- _TASK GOAL_:
Below is a listing. Gather each line of it that contains "logoData".

---------- MATERIALS PROVIDED ----------

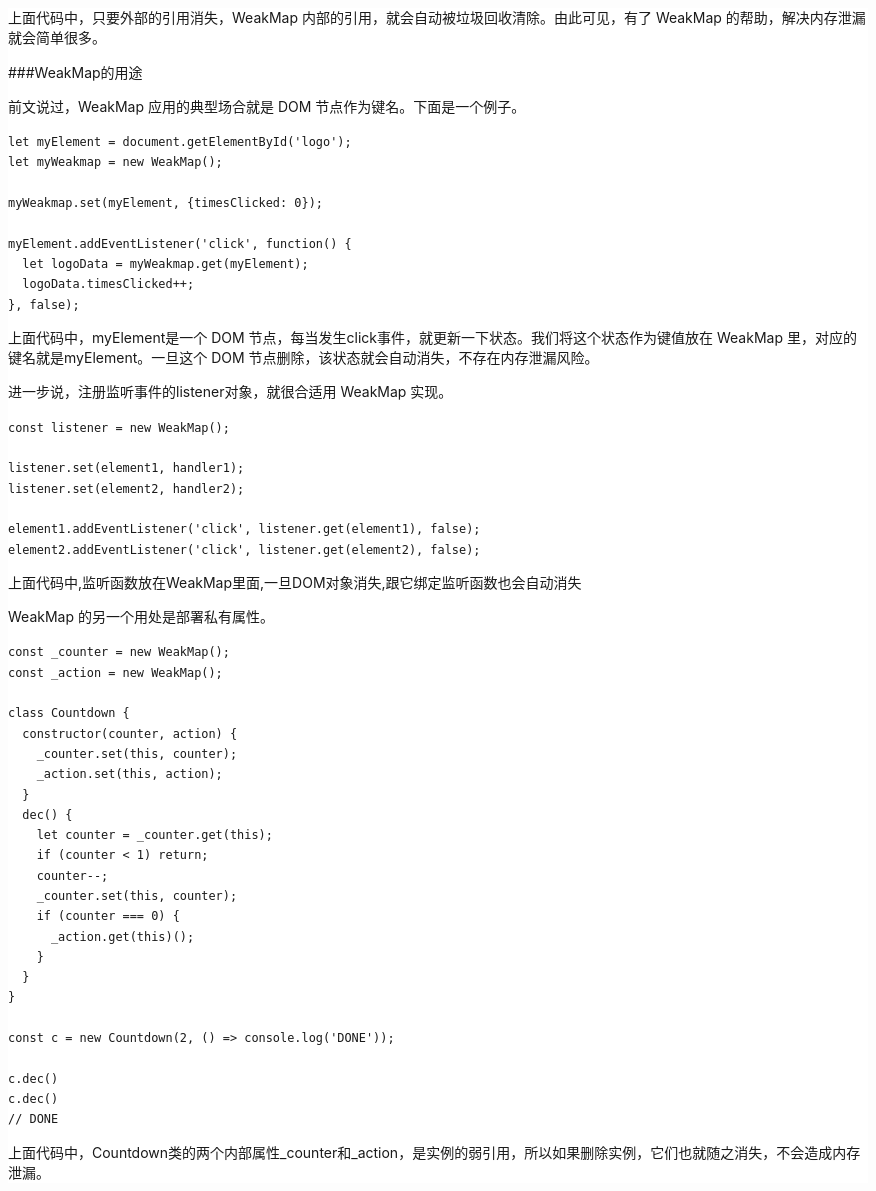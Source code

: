 
上面代码中，只要外部的引用消失，WeakMap 内部的引用，就会自动被垃圾回收清除。由此可见，有了 WeakMap 的帮助，解决内存泄漏就会简单很多。


###WeakMap的用途

前文说过，WeakMap 应用的典型场合就是 DOM 节点作为键名。下面是一个例子。


```
let myElement = document.getElementById('logo');
let myWeakmap = new WeakMap();

myWeakmap.set(myElement, {timesClicked: 0});

myElement.addEventListener('click', function() {
  let logoData = myWeakmap.get(myElement);
  logoData.timesClicked++;
}, false);
```

上面代码中，myElement是一个 DOM 节点，每当发生click事件，就更新一下状态。我们将这个状态作为键值放在 WeakMap 里，对应的键名就是myElement。一旦这个 DOM 节点删除，该状态就会自动消失，不存在内存泄漏风险。

进一步说，注册监听事件的listener对象，就很合适用 WeakMap 实现。

```
const listener = new WeakMap();

listener.set(element1, handler1);
listener.set(element2, handler2);

element1.addEventListener('click', listener.get(element1), false);
element2.addEventListener('click', listener.get(element2), false);
```

上面代码中,监听函数放在WeakMap里面,一旦DOM对象消失,跟它绑定监听函数也会自动消失

WeakMap 的另一个用处是部署私有属性。

```
const _counter = new WeakMap();
const _action = new WeakMap();

class Countdown {
  constructor(counter, action) {
    _counter.set(this, counter);
    _action.set(this, action);
  }
  dec() {
    let counter = _counter.get(this);
    if (counter < 1) return;
    counter--;
    _counter.set(this, counter);
    if (counter === 0) {
      _action.get(this)();
    }
  }
}

const c = new Countdown(2, () => console.log('DONE'));

c.dec()
c.dec()
// DONE
```

上面代码中，Countdown类的两个内部属性_counter和_action，是实例的弱引用，所以如果删除实例，它们也就随之消失，不会造成内存泄漏。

----------

- _ANSWER SECTION_:
  let logoData = myWeakmap.get(myElement);
  logoData.timesClicked++;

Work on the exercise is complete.